* [Exercise]
Exactly reproduce the line that contains "A continuación, accedemos" and all lines after it in the entries below, through the very last line.

* [Provided information]
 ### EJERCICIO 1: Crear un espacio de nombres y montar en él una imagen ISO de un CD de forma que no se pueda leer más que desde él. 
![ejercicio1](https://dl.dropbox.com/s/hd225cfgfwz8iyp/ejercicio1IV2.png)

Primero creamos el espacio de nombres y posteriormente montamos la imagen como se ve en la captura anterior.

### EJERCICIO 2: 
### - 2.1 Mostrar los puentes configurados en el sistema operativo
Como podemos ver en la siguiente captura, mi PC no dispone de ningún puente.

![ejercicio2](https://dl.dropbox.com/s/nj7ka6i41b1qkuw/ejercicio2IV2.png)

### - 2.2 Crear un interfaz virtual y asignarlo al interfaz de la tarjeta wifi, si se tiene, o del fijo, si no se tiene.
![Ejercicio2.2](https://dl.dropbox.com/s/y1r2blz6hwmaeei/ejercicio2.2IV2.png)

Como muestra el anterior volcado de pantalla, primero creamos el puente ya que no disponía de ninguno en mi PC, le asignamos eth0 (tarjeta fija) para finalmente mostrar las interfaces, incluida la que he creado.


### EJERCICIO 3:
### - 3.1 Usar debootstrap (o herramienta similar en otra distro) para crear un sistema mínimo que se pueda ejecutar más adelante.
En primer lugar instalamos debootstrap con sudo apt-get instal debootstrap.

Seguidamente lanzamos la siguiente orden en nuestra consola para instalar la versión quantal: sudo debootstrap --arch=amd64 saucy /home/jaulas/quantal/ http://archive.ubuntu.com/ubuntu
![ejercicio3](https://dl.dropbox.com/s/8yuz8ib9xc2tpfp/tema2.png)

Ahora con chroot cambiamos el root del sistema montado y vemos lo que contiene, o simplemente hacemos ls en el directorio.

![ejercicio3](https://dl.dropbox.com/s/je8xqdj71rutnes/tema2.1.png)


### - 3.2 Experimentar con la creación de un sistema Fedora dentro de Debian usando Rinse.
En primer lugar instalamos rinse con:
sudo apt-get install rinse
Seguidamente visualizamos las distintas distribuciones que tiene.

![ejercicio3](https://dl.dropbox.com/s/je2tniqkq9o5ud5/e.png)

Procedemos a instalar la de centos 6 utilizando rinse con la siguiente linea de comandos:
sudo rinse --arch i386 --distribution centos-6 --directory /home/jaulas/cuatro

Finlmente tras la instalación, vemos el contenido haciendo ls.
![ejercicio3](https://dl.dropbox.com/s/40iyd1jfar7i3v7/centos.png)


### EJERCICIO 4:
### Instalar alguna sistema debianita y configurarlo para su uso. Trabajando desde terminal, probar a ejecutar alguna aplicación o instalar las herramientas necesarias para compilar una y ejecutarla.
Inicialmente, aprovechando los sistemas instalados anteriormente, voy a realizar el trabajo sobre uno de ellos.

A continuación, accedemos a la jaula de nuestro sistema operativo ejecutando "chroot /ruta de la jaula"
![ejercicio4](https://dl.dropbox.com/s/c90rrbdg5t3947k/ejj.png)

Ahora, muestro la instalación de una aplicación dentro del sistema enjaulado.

* [Written reply]
A continuación, accedemos a la jaula de nuestro sistema operativo ejecutando "chroot /ruta de la jaula"
![ejercicio4](https://dl.dropbox.com/s/c90rrbdg5t3947k/ejj.png)

Ahora, muestro la instalación de una aplicación dentro del sistema enjaulado.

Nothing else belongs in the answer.